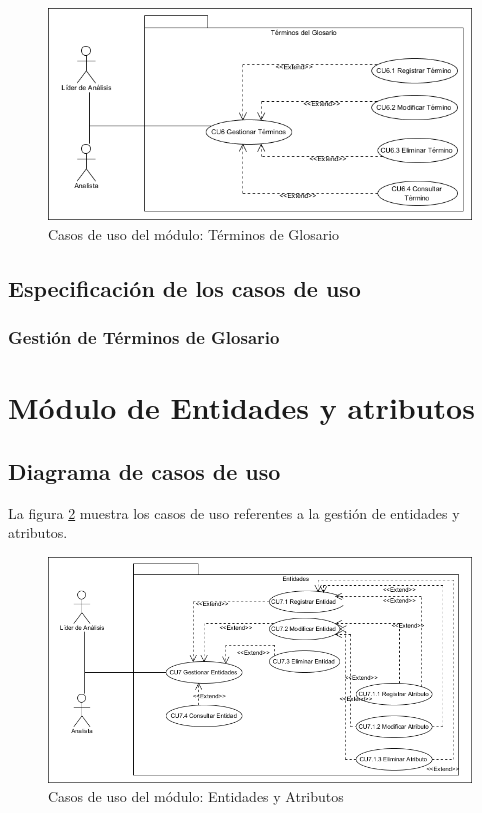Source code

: \begin{figure}[H]
	\begin{center}
		\includegraphics[angle=0,width=.8\textwidth]{images/Diagramas/moduloGLS}
		\caption{Casos de uso del módulo: Términos de Glosario}
		\label{fig:moduloLiderGLS}
	\end{center}
\end{figure}
\newpage

\subsection{Especificación de los casos de uso}
\subsubsection{Gestión de Términos de Glosario}


\newpage

\section{Módulo de Entidades y atributos}
\subsection{Diagrama de casos de uso}

La figura \ref{fig:moduloLiderEA} muestra los casos de uso referentes a la gestión de entidades y atributos.

\begin{figure}[H]
	\begin{center}
		\includegraphics[angle=0,width=.8\textwidth]{images/Diagramas/moduloEntidades}
		\caption{Casos de uso del módulo: Entidades y Atributos}
		\label{fig:moduloLiderEA}
	\end{center}
\end{figure}
\newpage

——————————

* DIRECTIONS: Find where the line with "entidades y atributos." sits in the material above, then copy exactly from it through the line with "del módulo: Entidades". Add no other line.

* EXERCISE SOLUTION:
La figura \ref{fig:moduloLiderEA} muestra los casos de uso referentes a la gestión de entidades y atributos.

\begin{figure}[H]
	\begin{center}
		\includegraphics[angle=0,width=.8\textwidth]{images/Diagramas/moduloEntidades}
		\caption{Casos de uso del módulo: Entidades y Atributos}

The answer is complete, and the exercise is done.